##### DATASET RECORDS

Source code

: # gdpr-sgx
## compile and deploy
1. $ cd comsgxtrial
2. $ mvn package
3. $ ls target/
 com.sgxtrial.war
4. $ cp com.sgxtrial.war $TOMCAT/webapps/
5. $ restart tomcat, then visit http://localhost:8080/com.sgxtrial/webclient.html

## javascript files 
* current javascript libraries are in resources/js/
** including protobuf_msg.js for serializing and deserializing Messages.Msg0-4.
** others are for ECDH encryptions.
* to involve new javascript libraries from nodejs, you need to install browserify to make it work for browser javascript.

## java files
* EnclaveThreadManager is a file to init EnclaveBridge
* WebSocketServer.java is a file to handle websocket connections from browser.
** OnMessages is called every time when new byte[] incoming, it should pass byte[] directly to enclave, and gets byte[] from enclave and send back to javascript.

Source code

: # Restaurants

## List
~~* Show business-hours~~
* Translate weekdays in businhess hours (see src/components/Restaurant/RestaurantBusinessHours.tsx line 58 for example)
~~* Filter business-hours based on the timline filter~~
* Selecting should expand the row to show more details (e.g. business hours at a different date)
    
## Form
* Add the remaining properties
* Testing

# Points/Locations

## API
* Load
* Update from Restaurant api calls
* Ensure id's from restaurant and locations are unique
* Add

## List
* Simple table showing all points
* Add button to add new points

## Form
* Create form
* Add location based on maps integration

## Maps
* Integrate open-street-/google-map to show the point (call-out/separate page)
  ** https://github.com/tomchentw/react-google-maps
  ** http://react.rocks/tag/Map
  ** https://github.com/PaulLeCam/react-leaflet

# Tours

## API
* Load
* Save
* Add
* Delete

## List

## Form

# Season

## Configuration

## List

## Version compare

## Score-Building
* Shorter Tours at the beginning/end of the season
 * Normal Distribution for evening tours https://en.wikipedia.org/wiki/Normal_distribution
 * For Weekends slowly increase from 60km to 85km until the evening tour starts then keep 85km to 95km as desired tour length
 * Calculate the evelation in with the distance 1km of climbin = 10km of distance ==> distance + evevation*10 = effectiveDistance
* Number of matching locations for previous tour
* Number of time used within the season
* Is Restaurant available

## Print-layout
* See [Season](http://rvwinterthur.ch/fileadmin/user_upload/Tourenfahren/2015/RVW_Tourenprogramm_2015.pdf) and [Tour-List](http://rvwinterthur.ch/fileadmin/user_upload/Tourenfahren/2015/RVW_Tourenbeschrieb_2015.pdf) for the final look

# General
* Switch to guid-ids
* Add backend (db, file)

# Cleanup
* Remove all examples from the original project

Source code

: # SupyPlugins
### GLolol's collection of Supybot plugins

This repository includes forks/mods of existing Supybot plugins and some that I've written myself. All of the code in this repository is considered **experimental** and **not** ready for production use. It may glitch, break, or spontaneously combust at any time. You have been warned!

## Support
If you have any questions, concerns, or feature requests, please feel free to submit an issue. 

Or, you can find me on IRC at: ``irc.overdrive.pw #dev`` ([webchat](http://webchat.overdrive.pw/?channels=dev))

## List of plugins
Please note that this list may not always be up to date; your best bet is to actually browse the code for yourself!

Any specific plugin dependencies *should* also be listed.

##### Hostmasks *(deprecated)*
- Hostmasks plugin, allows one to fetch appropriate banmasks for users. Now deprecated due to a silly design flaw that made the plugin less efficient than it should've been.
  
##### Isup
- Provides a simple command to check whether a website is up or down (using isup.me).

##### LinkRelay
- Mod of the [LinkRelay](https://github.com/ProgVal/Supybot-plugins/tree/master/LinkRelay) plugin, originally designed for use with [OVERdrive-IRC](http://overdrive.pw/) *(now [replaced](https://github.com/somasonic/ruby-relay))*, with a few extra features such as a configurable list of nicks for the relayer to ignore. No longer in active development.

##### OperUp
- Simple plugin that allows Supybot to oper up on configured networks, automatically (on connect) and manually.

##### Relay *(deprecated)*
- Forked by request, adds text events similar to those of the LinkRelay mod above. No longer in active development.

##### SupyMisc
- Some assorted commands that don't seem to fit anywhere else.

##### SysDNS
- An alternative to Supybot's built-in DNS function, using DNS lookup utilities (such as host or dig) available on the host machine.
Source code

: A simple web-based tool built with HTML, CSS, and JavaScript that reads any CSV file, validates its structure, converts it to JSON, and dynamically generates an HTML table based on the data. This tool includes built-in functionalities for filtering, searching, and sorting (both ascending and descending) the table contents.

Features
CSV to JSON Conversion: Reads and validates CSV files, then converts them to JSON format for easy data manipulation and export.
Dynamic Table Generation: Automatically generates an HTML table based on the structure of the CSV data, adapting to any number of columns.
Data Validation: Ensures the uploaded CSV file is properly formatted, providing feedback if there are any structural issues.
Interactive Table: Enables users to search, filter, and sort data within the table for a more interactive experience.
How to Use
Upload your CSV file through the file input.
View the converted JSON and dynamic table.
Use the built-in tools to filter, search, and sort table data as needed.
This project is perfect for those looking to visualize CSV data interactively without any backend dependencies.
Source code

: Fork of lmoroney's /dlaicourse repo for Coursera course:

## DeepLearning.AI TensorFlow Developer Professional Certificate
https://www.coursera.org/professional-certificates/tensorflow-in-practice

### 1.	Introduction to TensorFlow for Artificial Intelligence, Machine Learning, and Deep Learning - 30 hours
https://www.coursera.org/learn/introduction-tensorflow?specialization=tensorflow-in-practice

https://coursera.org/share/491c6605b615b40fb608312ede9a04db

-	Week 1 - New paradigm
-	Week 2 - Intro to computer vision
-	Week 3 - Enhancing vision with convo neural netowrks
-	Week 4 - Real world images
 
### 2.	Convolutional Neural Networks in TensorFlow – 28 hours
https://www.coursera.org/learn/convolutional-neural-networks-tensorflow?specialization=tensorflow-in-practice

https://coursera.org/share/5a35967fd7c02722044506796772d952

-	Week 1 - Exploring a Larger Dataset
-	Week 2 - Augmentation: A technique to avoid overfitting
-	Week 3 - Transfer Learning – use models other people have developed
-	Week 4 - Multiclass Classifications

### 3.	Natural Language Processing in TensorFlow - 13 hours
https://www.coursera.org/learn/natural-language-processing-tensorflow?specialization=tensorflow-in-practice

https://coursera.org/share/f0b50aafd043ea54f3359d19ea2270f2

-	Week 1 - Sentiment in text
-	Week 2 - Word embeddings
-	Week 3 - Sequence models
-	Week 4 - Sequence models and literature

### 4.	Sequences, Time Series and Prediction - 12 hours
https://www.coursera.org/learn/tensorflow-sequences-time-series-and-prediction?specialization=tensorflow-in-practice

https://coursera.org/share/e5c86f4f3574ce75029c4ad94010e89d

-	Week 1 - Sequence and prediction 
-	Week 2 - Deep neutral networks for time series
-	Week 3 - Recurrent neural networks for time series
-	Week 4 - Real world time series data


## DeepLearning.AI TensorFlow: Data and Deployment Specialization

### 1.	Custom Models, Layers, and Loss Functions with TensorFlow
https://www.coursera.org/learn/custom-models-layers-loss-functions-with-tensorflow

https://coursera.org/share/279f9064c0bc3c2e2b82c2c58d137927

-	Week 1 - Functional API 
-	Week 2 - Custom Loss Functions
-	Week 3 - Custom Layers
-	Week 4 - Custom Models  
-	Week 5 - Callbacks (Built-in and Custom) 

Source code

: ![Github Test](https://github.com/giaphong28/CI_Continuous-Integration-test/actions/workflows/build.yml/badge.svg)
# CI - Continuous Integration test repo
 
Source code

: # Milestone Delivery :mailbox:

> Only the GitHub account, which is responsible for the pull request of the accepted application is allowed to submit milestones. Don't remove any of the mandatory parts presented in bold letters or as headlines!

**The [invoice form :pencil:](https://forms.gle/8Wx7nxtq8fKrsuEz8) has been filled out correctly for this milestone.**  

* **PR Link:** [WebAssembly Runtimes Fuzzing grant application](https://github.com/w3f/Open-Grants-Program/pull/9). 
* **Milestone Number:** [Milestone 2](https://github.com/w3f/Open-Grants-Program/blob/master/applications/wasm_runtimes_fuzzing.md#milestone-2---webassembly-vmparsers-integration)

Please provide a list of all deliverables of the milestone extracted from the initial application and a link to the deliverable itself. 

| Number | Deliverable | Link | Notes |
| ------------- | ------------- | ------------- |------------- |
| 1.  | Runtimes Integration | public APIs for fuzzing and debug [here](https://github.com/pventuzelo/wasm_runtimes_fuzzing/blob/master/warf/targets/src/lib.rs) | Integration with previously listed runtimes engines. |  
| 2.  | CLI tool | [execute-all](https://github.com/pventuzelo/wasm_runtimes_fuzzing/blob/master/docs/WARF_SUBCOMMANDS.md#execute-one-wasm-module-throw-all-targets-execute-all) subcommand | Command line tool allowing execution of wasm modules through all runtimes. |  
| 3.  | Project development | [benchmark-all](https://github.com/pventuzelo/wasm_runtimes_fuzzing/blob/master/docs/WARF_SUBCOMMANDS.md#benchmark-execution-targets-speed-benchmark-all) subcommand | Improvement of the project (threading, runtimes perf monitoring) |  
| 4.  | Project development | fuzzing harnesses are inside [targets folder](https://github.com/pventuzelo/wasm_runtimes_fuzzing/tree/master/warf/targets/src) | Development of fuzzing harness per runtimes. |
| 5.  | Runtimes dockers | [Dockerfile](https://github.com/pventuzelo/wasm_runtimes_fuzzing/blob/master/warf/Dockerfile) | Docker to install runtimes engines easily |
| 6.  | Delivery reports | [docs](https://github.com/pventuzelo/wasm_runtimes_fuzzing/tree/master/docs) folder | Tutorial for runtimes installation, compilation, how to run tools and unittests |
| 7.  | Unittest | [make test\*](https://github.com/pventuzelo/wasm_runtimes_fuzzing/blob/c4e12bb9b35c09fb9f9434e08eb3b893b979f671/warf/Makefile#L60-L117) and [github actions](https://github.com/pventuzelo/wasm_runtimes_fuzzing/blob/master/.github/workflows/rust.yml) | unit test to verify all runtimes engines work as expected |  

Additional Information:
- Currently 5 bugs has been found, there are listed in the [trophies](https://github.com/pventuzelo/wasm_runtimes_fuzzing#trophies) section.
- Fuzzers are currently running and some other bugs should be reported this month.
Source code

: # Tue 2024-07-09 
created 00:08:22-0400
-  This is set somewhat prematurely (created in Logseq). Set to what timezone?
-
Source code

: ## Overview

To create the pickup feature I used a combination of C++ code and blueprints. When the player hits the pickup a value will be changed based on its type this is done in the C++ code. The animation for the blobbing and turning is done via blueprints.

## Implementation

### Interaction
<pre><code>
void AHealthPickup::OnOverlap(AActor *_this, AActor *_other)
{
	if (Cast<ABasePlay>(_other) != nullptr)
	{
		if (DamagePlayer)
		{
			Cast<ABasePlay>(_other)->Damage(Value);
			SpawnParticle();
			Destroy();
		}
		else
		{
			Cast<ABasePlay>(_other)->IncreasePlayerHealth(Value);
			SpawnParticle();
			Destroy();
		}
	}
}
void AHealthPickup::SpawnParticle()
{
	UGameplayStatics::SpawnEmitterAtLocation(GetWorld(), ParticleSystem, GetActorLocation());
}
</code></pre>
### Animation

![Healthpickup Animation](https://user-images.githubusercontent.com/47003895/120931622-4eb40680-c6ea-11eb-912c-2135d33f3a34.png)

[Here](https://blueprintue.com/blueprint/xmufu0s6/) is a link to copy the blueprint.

##########

In the records above, how many lines hold "backend"? Only the number is wanted.

2